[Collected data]
+===+

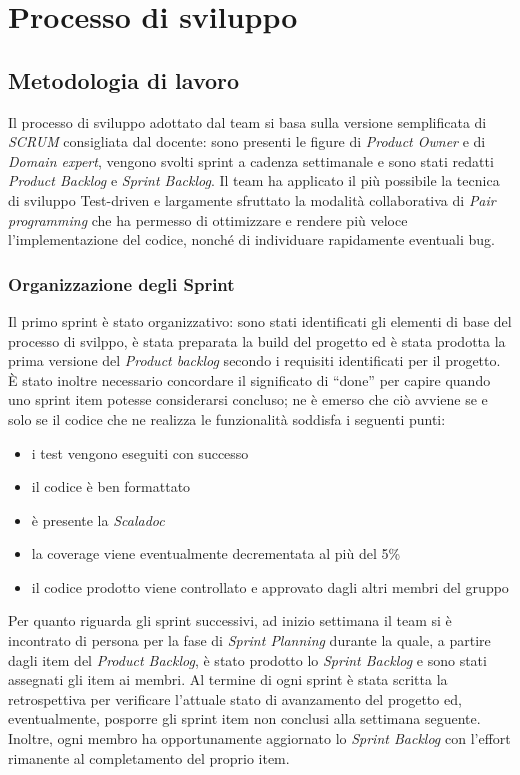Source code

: \chapter{Processo di sviluppo}\label{ch:processo-di-sviluppo}
\section{Metodologia di lavoro}\label{sec:metodologia-di-lavoro}
Il processo di sviluppo adottato dal team si basa sulla versione semplificata di \textit{SCRUM} consigliata dal docente:
sono presenti le figure di \textit{Product Owner} e di \textit{Domain expert}, vengono svolti sprint a cadenza settimanale e sono stati redatti
\textit{Product Backlog} e \textit{Sprint Backlog}.
Il team ha applicato il più possibile la tecnica di sviluppo Test-driven e largamente sfruttato la modalità collaborativa di \textit{Pair programming} che ha
permesso di ottimizzare e rendere più veloce l'implementazione del codice, nonché di individuare rapidamente eventuali bug.

\subsection{Organizzazione degli Sprint}\label{subsec:organizzazione-sprint}
Il primo sprint è stato organizzativo: sono stati identificati gli elementi di base del processo di svilppo, è stata preparata la build del progetto ed è stata prodotta la prima versione del \textit{Product backlog}
secondo i requisiti identificati per il progetto.
È stato inoltre necessario concordare il significato di ``done'' per capire quando uno sprint item potesse considerarsi concluso;
ne è emerso che ciò avviene se e solo se il codice che ne realizza le funzionalità soddisfa i seguenti punti:
\begin{itemize}
    \item i test vengono eseguiti con successo
    \item il codice è ben formattato
    \item è presente la \textit{Scaladoc}
    \item la coverage viene eventualmente decrementata al più del 5\%
    \item il codice prodotto viene controllato e approvato dagli altri membri del gruppo
\end{itemize}
Per quanto riguarda gli sprint successivi, ad inizio settimana il team si è incontrato di persona per la fase di \textit{Sprint Planning} durante la quale, a partire dagli item del \textit{Product Backlog}, è stato prodotto
lo \textit{Sprint Backlog} e sono stati assegnati gli item ai membri.
Al termine di ogni sprint è stata scritta la retrospettiva per verificare l'attuale stato di avanzamento del progetto ed, eventualmente,
posporre gli sprint item non conclusi alla settimana seguente.
Inoltre, ogni membro ha opportunamente aggiornato lo \textit{Sprint Backlog} con l'effort rimanente al completamento del proprio item.

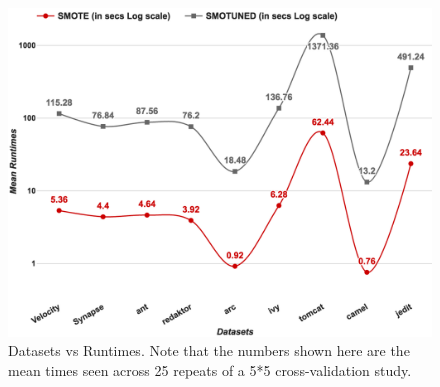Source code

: \documentclass[10pt,conference]{IEEEtran}
\theoremstyle{break}
\theoremstyle{break}
\begin{document}
\begin{figure}[!t]
  \captionsetup{justification=centering}
                                                   \includegraphics[width=\linewidth]{./fig/runtimes.png}
  \caption{Datasets vs Runtimes. Note that the numbers
  shown here are the mean times seen across 25 repeats of a 5*5 cross-validation study.
  }
  \label{runtime}
\vspace{-0.6cm}
\end{figure}
\end{document}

+===+

Work to complete :: Reproduce the records word for word, please, from their first line up to and including the line that contains "è presente la", but no pictures.

Exercise answer ::
Source code

: \chapter{Processo di sviluppo}\label{ch:processo-di-sviluppo}
\section{Metodologia di lavoro}\label{sec:metodologia-di-lavoro}
Il processo di sviluppo adottato dal team si basa sulla versione semplificata di \textit{SCRUM} consigliata dal docente:
sono presenti le figure di \textit{Product Owner} e di \textit{Domain expert}, vengono svolti sprint a cadenza settimanale e sono stati redatti
\textit{Product Backlog} e \textit{Sprint Backlog}.
Il team ha applicato il più possibile la tecnica di sviluppo Test-driven e largamente sfruttato la modalità collaborativa di \textit{Pair programming} che ha
permesso di ottimizzare e rendere più veloce l'implementazione del codice, nonché di individuare rapidamente eventuali bug.

\subsection{Organizzazione degli Sprint}\label{subsec:organizzazione-sprint}
Il primo sprint è stato organizzativo: sono stati identificati gli elementi di base del processo di svilppo, è stata preparata la build del progetto ed è stata prodotta la prima versione del \textit{Product backlog}
secondo i requisiti identificati per il progetto.
È stato inoltre necessario concordare il significato di ``done'' per capire quando uno sprint item potesse considerarsi concluso;
ne è emerso che ciò avviene se e solo se il codice che ne realizza le funzionalità soddisfa i seguenti punti:
\begin{itemize}
    \item i test vengono eseguiti con successo
    \item il codice è ben formattato
    \item è presente la \textit{Scaladoc}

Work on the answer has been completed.